_Work required_
The reply to the records below should contain exactly the lines from the line with "Portuguese | ~~MateusDancingLineFan~~" through the line with "Russian | - |", and nothing besides.

Dataset records:
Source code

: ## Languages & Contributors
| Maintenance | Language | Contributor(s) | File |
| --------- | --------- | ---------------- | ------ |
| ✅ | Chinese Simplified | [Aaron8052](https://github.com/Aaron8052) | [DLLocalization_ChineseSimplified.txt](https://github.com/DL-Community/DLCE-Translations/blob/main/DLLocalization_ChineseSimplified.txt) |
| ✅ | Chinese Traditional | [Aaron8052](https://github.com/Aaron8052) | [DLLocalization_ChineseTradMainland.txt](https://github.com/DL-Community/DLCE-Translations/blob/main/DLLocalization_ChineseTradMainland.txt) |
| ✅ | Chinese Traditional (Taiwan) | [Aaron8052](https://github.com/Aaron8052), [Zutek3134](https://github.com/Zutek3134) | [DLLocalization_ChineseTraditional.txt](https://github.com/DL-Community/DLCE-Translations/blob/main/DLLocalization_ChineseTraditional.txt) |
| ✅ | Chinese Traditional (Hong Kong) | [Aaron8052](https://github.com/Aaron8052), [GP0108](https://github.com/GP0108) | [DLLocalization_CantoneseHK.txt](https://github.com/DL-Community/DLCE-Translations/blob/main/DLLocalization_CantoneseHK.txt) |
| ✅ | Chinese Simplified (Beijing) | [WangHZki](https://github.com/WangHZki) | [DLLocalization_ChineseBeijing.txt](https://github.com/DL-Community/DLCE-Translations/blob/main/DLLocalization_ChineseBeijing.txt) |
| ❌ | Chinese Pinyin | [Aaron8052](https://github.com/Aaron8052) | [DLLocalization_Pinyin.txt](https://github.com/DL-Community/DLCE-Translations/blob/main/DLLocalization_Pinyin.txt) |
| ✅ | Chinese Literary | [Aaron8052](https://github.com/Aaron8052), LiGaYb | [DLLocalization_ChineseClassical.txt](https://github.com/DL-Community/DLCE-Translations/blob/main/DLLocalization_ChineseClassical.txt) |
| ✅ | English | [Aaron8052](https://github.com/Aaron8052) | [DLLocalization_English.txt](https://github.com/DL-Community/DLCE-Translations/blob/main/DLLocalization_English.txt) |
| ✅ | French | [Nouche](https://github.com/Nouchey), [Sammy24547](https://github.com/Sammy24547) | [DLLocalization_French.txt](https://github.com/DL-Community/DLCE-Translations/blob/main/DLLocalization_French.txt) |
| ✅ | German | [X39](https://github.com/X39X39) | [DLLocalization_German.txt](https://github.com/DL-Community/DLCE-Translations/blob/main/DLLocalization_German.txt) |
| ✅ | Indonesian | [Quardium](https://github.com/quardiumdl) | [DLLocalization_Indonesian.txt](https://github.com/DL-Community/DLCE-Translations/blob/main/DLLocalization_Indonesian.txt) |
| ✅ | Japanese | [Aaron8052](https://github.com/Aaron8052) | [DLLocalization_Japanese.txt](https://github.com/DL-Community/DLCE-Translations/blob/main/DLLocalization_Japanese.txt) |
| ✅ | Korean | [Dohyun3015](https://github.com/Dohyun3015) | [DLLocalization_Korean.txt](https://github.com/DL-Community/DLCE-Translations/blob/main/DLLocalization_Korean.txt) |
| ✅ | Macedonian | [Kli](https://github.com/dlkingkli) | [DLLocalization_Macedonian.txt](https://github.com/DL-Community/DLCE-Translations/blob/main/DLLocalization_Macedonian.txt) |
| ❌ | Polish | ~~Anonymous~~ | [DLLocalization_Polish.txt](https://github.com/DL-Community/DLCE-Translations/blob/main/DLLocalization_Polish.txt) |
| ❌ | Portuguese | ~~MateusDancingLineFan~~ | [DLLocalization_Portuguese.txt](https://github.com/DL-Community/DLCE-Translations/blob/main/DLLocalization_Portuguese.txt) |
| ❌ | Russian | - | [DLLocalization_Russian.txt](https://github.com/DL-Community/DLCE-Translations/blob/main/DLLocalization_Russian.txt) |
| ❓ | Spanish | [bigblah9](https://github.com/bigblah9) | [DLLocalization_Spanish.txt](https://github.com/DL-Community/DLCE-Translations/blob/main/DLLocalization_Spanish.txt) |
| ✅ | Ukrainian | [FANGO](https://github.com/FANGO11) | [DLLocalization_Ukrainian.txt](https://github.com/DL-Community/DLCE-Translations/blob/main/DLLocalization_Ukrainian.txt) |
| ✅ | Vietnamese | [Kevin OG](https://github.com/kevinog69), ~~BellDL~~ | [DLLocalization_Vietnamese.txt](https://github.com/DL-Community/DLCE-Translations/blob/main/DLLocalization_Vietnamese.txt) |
--
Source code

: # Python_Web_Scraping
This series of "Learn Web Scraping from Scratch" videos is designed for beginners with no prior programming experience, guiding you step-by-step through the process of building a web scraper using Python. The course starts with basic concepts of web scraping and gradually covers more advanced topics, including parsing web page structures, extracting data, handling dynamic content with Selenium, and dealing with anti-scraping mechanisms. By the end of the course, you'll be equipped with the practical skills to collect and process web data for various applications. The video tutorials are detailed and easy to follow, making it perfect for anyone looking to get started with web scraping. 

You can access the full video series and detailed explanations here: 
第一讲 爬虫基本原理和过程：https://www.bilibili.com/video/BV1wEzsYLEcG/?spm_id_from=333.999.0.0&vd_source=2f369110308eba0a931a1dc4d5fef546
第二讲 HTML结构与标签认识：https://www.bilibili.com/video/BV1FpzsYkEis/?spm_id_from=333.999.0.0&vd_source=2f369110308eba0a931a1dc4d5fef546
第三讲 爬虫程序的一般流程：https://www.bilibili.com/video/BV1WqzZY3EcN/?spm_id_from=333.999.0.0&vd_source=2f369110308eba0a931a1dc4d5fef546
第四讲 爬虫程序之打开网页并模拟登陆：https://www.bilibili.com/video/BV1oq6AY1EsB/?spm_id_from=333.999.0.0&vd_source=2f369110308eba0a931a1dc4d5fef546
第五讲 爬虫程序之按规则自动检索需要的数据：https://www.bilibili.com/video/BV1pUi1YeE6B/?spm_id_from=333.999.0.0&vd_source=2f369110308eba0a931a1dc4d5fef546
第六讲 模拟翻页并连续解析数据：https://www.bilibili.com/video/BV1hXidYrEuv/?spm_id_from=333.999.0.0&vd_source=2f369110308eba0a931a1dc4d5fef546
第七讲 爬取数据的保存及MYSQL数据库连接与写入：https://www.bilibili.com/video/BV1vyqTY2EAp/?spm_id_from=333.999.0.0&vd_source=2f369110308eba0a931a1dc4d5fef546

_Exercise result_
| ❌ | Portuguese | ~~MateusDancingLineFan~~ | [DLLocalization_Portuguese.txt](https://github.com/DL-Community/DLCE-Translations/blob/main/DLLocalization_Portuguese.txt) |
| ❌ | Russian | - | [DLLocalization_Russian.txt](https://github.com/DL-Community/DLCE-Translations/blob/main/DLLocalization_Russian.txt) |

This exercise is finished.